======== Input for this task
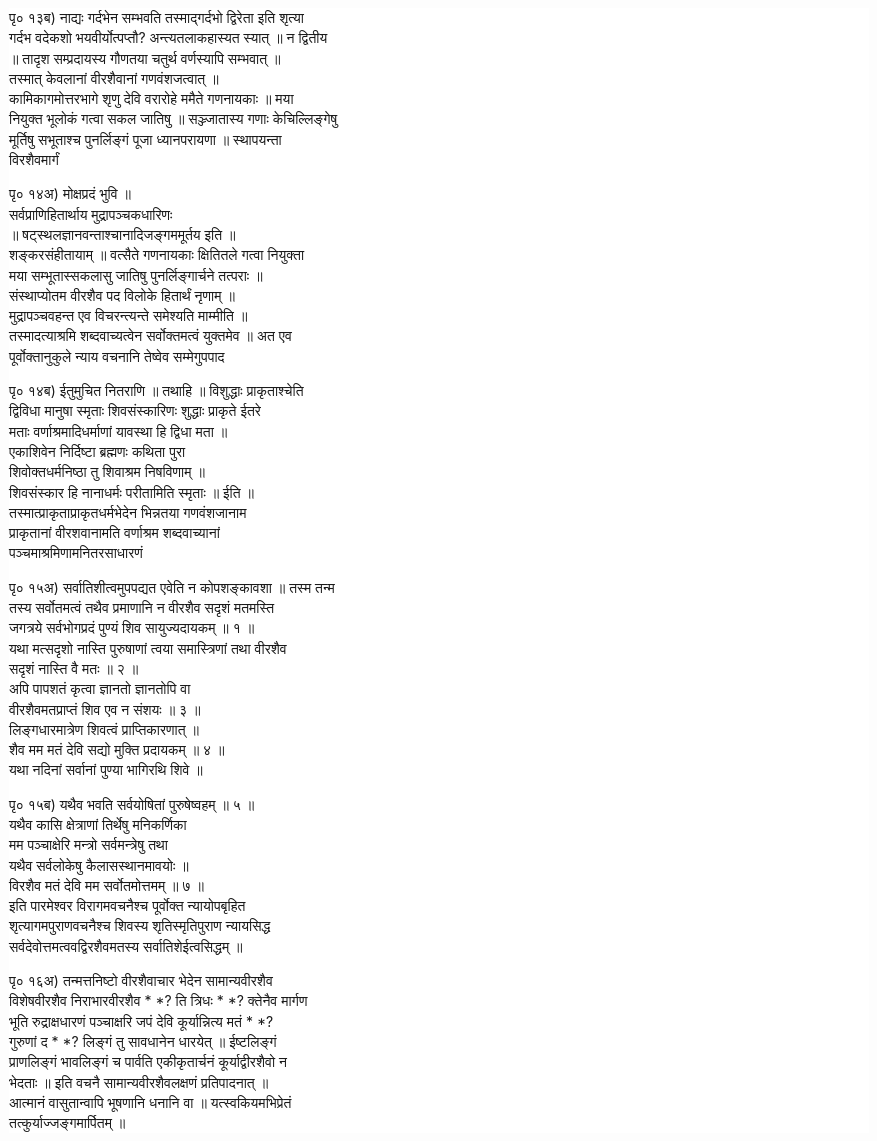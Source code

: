 पृ० १३ब) नाद्यः गर्दभेन सम्भवति तस्माद्गर्दभो द्विरेता इति शृत्या   
गर्दभ वदेकशो भयवीर्योत्पप्तौ? अन्त्यतलाकहास्यत स्यात् ॥ न द्वितीय   
॥ तादृश सम्प्रदायस्य गौणतया चतुर्थ वर्णस्यापि सम्भवात् ॥   
तस्मात् केवलानां वीरशैवानां गणवंशजत्वात् ॥   
कामिकागमोत्तरभागे शृणु देवि वरारोहे ममैते गणनायकाः ॥ मया   
नियुक्त भूलोकं गत्वा सकल जातिषु ॥ सञ्ज्जातास्य गणाः केचिल्लिङ्गेषु   
मूर्तिषु सभूताश्च पुनर्लिङ्गं पूजा ध्यानपरायणा ॥ स्थापयन्ता   
विरशैवमार्गं   
  
पृ० १४अ) मोक्षप्रदं भुवि ॥   
सर्वप्राणिहितार्थाय मुद्रापञ्चकधारिणः   
॥ षट्स्थलज्ञानवन्ताश्चानादिजङ्गममूर्तय इति ॥   
शङ्करसंहीतायाम् ॥ वत्सैते गणनायकाः क्षितितले गत्वा नियुक्ता   
मया सम्भूतास्सकलासु जातिषु पुनर्लिङ्गार्चने तत्पराः ॥   
संस्थाप्योतम वीरशैव पद विलोके हितार्थं नृणाम् ॥   
मुद्रापञ्चवहन्त एव विचरन्त्यन्ते समेश्यति माम्मीति ॥   
तस्मादत्याश्रमि शब्दवाच्यत्वेन सर्वोक्तमत्वं युक्तमेव ॥ अत एव   
पूर्वोक्तानुकुले न्याय वचनानि तेष्वेव सम्मेगुपपाद  
  
पृ० १४ब) ईतुमुचित नितराणि ॥ तथाहि ॥ विशुद्धाः प्राकृताश्चेति   
द्विविधा मानुषा स्मृताः शिवसंस्कारिणः शुद्धाः प्राकृते ईतरे   
मताः वर्णाश्रमादिधर्माणां यावस्था हि द्विधा मता ॥   
एकाशिवेन निर्दिष्टा ब्रह्मणः कथिता पुरा   
शिवोक्तधर्मनिष्ठा तु शिवाश्रम निषविणाम् ॥   
शिवसंस्कार हि नानाधर्मः परीतामिति स्मृताः ॥ ईति ॥   
तस्मात्प्राकृताप्राकृतधर्मभेदेन भिन्नतया गणवंशजानाम   
प्राकृतानां वीरशवानामति वर्णाश्रम शब्दवाच्यानां   
पञ्चमाश्रमिणामनितरसाधारणं   
  
पृ० १५अ) सर्वातिशीत्वमुपपद्यत एवेति न कोपशङ्कावशा ॥ तस्म तन्म   
तस्य सर्वोतमत्वं तथैव प्रमाणानि न वीरशैव सदृशं मतमस्ति   
जगत्रये सर्वभोगप्रदं पुण्यं शिव सायुज्यदायकम् ॥ १ ॥   
यथा मत्सदृशो नास्ति पुरुषाणां त्वया समास्त्रिणां तथा वीरशैव   
सदृशं नास्ति वै मतः ॥ २ ॥   
अपि पापशतं कृत्वा ज्ञानतो ज्ञानतोपि वा   
वीरशैवमतप्राप्तं शिव एव न संशयः ॥ ३ ॥  
लिङ्गधारमात्रेण शिवत्वं प्राप्तिकारणात् ॥  
शैव मम मतं देवि सद्यो मुक्ति प्रदायकम् ॥ ४ ॥   
यथा नदिनां सर्वानां पुण्या भागिरथि शिवे ॥  
  
पृ० १५ब) यथैव भवति सर्वयोषितां पुरुषेष्वहम् ॥ ५ ॥   
यथैव कासि क्षेत्राणां तिर्थेषु मनिकर्णिका   
मम पञ्चाक्षेरि मन्त्रो सर्वमन्त्रेषु तथा   
यथैव सर्वलोकेषु कैलासस्थानमावयोः ॥  
विरशैव मतं देवि मम सर्वोतमोत्तमम् ॥ ७ ॥   
इति पारमेश्वर विरागमवचनैश्च पूर्वोक्त न्यायोपबृहित   
शृत्यागमपुराणवचनैश्च शिवस्य शृतिस्मृतिपुराण न्यायसिद्ध   
सर्वदेवोत्तमत्ववद्विरशैवमतस्य सर्वातिशेईत्वसिद्धम् ॥  
  
पृ० १६अ) तन्मत्तनिष्टो वीरशैवाचार भेदेन सामान्यवीरशैव   
विशेषवीरशैव निराभारवीरशैव * *? ति त्रिधः * *? क्तेनैव मार्गण   
भूति रुद्राक्षधारणं पञ्चाक्षरि जपं देवि कूर्यान्नित्य मतं * *?   
गुरुणां द * *? लिङ्गं तु सावधानेन धारयेत् ॥ ईष्टलिङ्गं   
प्राणलिङ्गं भावलिङ्गं च पार्वति एकीकृतार्चनं कूर्याद्वीरशैवो न   
भेदताः ॥ इति वचनै सामान्यवीरशैवलक्षणं प्रतिपादनात् ॥   
आत्मानं वासुतान्वापि भूषणानि धनानि वा ॥ यत्स्वकियमभिप्रेतं   
तत्कुर्याज्जङ्गमार्पितम् ॥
================
**Task to complete**. The answer must be the lines from the first one in the records through the line containing "कामिकागमोत्तरभागे शृणु देवि", copied exactly, with no pictures.

**Response**.
Source code

: पृ० १३ब) नाद्यः गर्दभेन सम्भवति तस्माद्गर्दभो द्विरेता इति शृत्या   
गर्दभ वदेकशो भयवीर्योत्पप्तौ? अन्त्यतलाकहास्यत स्यात् ॥ न द्वितीय   
॥ तादृश सम्प्रदायस्य गौणतया चतुर्थ वर्णस्यापि सम्भवात् ॥   
तस्मात् केवलानां वीरशैवानां गणवंशजत्वात् ॥   
कामिकागमोत्तरभागे शृणु देवि वरारोहे ममैते गणनायकाः ॥ मया   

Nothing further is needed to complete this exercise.